The latest “Income and Living Conditions Survey,” published on Sept. 18, showed that the ratio of the annual income of the 20 percent at the bottom of the pyramid also increased but by a smaller proportion.
The share of the top quintile by the equalized household disposable income was 47.2 percent, recording an increase of 0.7 points, while the share of the bottom quintile was 6.2 percent, with an increase of 0.1 points in comparison with the previous year.
The income quintile share ratio, calculated as the ratio of total income received by the richest 20 percent of the population to that received by the poorest 20 percent of the population, thus increased from 7.6 to 7.7 percent.
Income inequality increased by 0.007 points compared to the previous year, according to these figures.
Equalized household disposable income is calculated from the disposable income of each household divided by equalized household size, which takes into account the adult-child composition of households by means of household equivalence scale.
Mean annual equalized household disposable income was calculated at 19,139 Turkish Liras, which is roughly $5,520 when calculated over a Sept. 18 exchange rate. This figure was up from 16,515 liras in 2015.

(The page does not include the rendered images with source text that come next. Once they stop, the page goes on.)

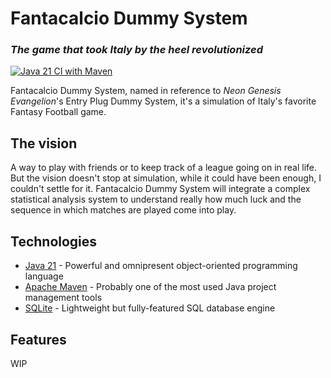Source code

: # Fantacalcio Dummy System
### _The game that took Italy by the heel revolutionized_

[![Java 21 CI with Maven](https://github.com/Syro98/FantacalcioDummySystem/actions/workflows/maven.yml/badge.svg)](https://github.com/Syro98/FantacalcioDummySystem/actions/workflows/maven.yml)

Fantacalcio Dummy System, named in reference to *Neon Genesis Evangelion*'s
Entry Plug Dummy System, it's a simulation of Italy's favorite Fantasy Football game. 

## The vision
A way to play with friends or to keep track of a league going on in real life. 
But the vision doesn't stop at simulation, while it could have been enough, 
I couldn't settle for it. Fantacalcio Dummy System will integrate a complex
statistical analysis system to understand really how much luck and the sequence 
in which matches are played come into play.

## Technologies
- [Java 21](https://www.java.com/) - Powerful and omnipresent object-oriented programming language
- [Apache Maven](https://maven.apache.org/) - Probably one of the most used Java project management tools
- [SQLite](https://www.sqlite.org) - Lightweight but fully-featured SQL database engine

## Features
WIP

The rate of wage and salaries remained unchanged from the previous year, getting the highest rate with 49.7 percent of total equalized household disposable income. This was followed by entrepreneurial incomes with an increase of 1 point from 2015 (19.8 percent), and social transfers with a drop of 0.4 points (19.6 percent).
Pensions and survivor’ benefits composed 91.8 percent of social transfers, whereas non-agricultural income composed 74.7 percent of entrepreneurial incomes.
In addition, the persistent at-risk-of-poverty-rate was 14.6 percent in 2016, down from 15.8 percent in 2015.
The at-risk-of-poverty-rate, based on the poverty threshold set at 50 percent of median household disposable income, was 14.3 percent, with a decrease of 0.4 points. The at-risk-of-poverty-rate based on the poverty threshold set at 60 percent of median income was 21.2 percent, with a decrease of 0.7 points from the previous year.
The survey also showed that 26.2 percent of illiterate people and 1.7 percent of higher education graduates can be classified as “poor.” The figures for non-high school graduates and high school graduates were 12.5 percent and 6.2 percent respectively.
In 2016, while 42.2 percent experienced heating problems in their homes, 38.1 percent of the population had problems such as leaking roofs, damp walls, floors or foundations, rot in window frames/floors, and 24.5 percent had problems related to pollution, dirt, traffic, industry or other environmental issues.
Some 68 percent of the population is unable to afford replacing worn-out furniture, 65.4 percent had installments or loans (other than mortgages and housing costs), and 17.4 percent regard housing costs as a “heavy financial burden.”